> **How to complete this task**:
Which lines below hold the word "html"? Copy all of them.

[Items from a dataset]
++++++++++

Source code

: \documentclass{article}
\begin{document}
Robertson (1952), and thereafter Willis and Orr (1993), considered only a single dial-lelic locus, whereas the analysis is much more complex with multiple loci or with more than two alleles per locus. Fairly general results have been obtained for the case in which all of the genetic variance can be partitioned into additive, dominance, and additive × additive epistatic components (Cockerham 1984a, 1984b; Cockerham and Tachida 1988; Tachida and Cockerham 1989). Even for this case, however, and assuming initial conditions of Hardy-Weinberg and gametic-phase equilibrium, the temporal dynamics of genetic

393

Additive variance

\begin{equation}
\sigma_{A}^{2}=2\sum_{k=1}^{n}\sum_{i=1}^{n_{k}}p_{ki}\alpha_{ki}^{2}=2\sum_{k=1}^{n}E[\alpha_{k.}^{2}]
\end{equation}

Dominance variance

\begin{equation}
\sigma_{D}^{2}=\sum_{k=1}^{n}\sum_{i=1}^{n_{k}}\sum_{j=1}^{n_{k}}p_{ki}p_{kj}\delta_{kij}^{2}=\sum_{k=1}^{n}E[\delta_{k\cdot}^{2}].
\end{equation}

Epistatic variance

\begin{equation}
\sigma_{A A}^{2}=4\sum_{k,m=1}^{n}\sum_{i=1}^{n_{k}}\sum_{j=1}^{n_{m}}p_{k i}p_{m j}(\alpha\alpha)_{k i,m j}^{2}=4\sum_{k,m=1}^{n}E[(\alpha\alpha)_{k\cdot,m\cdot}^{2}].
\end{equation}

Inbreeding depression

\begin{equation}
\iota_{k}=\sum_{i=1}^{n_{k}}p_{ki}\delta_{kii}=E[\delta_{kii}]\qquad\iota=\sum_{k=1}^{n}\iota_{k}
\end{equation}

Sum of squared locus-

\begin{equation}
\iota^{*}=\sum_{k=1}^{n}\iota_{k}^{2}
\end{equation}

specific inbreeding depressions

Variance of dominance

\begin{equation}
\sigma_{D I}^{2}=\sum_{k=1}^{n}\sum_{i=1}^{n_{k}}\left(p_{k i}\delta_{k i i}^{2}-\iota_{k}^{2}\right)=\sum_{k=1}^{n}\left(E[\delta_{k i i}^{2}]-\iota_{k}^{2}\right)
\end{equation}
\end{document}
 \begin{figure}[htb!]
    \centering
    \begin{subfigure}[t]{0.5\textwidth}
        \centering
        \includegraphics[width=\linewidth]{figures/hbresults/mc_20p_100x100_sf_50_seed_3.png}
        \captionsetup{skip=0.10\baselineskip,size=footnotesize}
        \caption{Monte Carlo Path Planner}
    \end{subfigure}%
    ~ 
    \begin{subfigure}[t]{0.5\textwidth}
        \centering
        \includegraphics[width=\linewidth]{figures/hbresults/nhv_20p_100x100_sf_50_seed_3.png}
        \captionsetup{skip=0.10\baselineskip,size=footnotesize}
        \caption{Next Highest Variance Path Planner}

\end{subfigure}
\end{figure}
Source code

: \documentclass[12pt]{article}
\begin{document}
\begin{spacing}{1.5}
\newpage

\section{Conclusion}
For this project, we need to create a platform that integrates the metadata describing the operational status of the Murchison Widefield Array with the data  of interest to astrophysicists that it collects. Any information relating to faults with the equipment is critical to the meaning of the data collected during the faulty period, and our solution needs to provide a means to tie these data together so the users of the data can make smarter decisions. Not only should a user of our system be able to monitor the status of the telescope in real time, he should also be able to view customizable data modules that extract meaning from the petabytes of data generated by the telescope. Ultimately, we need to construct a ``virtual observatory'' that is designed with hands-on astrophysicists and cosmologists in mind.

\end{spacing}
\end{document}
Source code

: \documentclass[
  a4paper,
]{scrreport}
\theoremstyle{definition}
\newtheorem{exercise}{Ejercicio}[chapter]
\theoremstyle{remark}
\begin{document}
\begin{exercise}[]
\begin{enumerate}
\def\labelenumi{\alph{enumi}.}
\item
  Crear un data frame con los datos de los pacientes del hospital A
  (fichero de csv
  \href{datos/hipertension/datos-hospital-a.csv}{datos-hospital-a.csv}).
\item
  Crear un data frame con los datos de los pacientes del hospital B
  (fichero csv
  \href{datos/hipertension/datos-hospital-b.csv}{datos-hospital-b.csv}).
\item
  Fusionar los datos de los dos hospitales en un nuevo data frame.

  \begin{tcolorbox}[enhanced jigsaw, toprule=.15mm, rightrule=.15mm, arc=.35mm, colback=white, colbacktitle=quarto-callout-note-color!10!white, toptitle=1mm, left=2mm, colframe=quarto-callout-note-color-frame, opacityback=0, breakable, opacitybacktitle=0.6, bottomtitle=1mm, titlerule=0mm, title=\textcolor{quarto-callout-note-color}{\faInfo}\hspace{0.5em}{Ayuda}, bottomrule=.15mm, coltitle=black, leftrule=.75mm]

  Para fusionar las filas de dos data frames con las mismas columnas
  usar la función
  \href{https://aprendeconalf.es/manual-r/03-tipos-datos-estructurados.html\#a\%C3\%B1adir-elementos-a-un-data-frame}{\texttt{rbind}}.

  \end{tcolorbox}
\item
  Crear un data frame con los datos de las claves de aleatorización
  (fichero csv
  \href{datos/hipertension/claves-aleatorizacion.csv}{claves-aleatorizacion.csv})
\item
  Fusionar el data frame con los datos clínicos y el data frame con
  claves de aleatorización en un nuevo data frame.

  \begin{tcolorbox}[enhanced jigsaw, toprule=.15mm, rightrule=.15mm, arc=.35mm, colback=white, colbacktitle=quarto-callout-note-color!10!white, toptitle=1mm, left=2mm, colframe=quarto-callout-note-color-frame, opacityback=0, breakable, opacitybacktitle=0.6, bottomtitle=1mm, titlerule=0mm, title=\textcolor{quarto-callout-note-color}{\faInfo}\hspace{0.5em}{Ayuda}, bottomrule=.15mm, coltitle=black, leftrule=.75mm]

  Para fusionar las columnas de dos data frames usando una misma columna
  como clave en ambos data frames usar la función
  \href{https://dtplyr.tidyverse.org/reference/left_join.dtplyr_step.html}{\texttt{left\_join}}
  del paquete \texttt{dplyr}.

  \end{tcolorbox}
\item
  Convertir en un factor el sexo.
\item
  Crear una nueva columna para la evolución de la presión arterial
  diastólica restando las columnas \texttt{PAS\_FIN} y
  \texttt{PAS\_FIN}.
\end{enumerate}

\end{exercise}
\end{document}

++++++++++

> **Answer to this task**:
  \href{https://aprendeconalf.es/manual-r/03-tipos-datos-estructurados.html\#a\%C3\%B1adir-elementos-a-un-data-frame}{\texttt{rbind}}.
  \href{https://dtplyr.tidyverse.org/reference/left_join.dtplyr_step.html}{\texttt{left\_join}}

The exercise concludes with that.